I am learning Python and Hadoop. I completed the setup and basic examples provided in official site using pythong+hadoop streaming. I considered implementing join of 2 files. I completed equi-join which checks if same key appears in both input files, then it outputs the key along with values from file 1 and file 2 in that order. The equality join is working as it is supposed.

Now, I wish to do inequality join which involves finding Cross Product before applying the inequality condition. I am using the same mapper (do I need to change it) and I changed the reducer so that it contains a nested loop (since every key-value pair in file1 must be matched with all key-values pairs in file2). This doesn't work since you can only go through the stream once. Now, I thought of an option of storing 'some' values in reducer and comparing them but I have no idea 'how' many. Naive method is to store whole file2 content in a array (or similar structure) but thats stupid and goes against the idea of distributed processing. Finally, my questions are

  1. How can I store values in reducer so that I can have cross product between two files?

  2. In equi-join, Hadoop seems to be sending all key value pairs with same key to same reducer which is perfectly fine and works well for that case. However, how I do change this behaviour (if needed) so that required grouping of key-value pairs go correct reducer?

Sample Files: http://pastebin.com/ufYydiPu

Python Map/Reduce Scripts: http://pastebin.com/kEJwd2u1

Hadoop Command I am using:

bin/hadoop jar contrib/streaming/hadoop-*streaming*.jar -file /home/hduser/mapper.py -mapper mapper.py -file /home/hduser/ireducer.py -reducer reducer.py -input /user/hduser/inputfiles/* -output /user/hduser/join-output

Any help/hint is much appreciated.

1

1 Answers

3
votes

One way to deal with the multiple combinations which can be very helpful to avoid the nested loops is to use the itertools module. Specifically the itertools.product function which takes care of the cartesian product using generators. This is good for memory usage, efficiency and it can simplify your code significantly if you have to join multiple data sets in one map reduce job.

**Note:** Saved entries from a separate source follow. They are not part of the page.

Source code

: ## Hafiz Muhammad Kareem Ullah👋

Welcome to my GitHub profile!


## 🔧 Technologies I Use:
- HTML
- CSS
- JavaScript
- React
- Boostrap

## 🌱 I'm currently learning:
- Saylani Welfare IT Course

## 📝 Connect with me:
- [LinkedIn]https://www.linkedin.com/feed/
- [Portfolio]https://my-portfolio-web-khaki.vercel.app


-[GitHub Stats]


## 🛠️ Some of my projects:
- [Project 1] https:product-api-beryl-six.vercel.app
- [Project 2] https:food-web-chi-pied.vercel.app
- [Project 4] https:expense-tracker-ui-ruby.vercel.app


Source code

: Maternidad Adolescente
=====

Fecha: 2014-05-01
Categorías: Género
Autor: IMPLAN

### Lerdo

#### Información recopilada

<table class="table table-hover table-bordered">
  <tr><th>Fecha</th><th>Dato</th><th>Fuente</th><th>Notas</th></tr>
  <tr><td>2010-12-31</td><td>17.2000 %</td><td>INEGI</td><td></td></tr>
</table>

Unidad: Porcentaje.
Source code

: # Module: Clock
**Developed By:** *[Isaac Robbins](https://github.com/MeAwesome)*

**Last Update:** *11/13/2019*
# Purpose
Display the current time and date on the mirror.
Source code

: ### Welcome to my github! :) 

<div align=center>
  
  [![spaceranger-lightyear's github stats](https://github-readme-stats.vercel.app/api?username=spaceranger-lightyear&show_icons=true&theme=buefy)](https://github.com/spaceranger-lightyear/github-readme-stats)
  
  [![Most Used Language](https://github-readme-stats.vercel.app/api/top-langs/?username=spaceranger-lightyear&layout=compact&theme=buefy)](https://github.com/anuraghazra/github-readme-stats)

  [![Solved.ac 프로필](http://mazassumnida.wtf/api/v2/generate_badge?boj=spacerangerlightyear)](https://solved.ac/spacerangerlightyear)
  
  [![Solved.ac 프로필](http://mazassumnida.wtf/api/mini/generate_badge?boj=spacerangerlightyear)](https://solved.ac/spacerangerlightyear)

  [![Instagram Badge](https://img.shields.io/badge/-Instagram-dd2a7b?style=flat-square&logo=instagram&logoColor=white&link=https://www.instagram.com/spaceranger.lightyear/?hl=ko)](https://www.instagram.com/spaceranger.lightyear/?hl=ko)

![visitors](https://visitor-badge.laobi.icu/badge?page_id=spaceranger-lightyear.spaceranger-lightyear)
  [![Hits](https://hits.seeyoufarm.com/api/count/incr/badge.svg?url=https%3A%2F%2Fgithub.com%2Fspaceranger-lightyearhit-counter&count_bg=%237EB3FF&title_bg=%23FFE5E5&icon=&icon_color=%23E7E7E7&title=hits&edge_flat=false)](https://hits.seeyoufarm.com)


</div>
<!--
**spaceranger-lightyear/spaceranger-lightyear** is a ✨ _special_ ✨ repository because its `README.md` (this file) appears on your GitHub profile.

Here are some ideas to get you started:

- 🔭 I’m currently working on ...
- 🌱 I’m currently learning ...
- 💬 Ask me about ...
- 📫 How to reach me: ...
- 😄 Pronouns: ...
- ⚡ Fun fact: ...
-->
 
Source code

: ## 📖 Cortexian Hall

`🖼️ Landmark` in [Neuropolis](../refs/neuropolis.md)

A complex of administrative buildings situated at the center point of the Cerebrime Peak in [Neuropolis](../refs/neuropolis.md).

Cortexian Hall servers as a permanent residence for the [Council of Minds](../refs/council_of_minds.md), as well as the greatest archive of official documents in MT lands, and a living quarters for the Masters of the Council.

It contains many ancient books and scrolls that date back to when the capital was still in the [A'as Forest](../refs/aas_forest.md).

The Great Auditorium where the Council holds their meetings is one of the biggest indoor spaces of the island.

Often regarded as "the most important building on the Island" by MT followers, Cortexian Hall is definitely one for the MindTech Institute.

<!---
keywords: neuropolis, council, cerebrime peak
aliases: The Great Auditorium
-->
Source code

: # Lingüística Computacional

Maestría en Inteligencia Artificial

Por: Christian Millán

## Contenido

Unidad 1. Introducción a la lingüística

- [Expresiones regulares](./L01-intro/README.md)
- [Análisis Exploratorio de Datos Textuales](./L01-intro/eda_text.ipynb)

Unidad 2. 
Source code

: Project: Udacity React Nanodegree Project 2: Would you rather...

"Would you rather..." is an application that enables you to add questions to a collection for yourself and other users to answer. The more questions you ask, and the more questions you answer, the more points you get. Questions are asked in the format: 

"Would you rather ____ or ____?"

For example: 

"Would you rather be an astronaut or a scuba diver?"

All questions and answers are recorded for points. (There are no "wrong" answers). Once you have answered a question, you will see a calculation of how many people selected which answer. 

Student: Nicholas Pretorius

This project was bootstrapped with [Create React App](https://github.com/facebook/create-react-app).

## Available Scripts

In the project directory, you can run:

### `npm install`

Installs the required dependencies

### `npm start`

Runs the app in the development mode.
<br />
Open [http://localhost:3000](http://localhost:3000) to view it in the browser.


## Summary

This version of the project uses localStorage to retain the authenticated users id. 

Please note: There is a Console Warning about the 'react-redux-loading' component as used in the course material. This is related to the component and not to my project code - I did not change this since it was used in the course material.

Regarding the correspondence between the data yielded by the mapper and the data sets to be combined in the reducer, if the data sets for each key are not too big, you can simply yield from the mapper a combination like:

{key, [origin_1, values]}
{key, [origin_2, values]}

Thus, you will be able to group the values with same origin in the reducer into dictionaries which will be the data sets over which the cartesian product will be applied using itertools.product.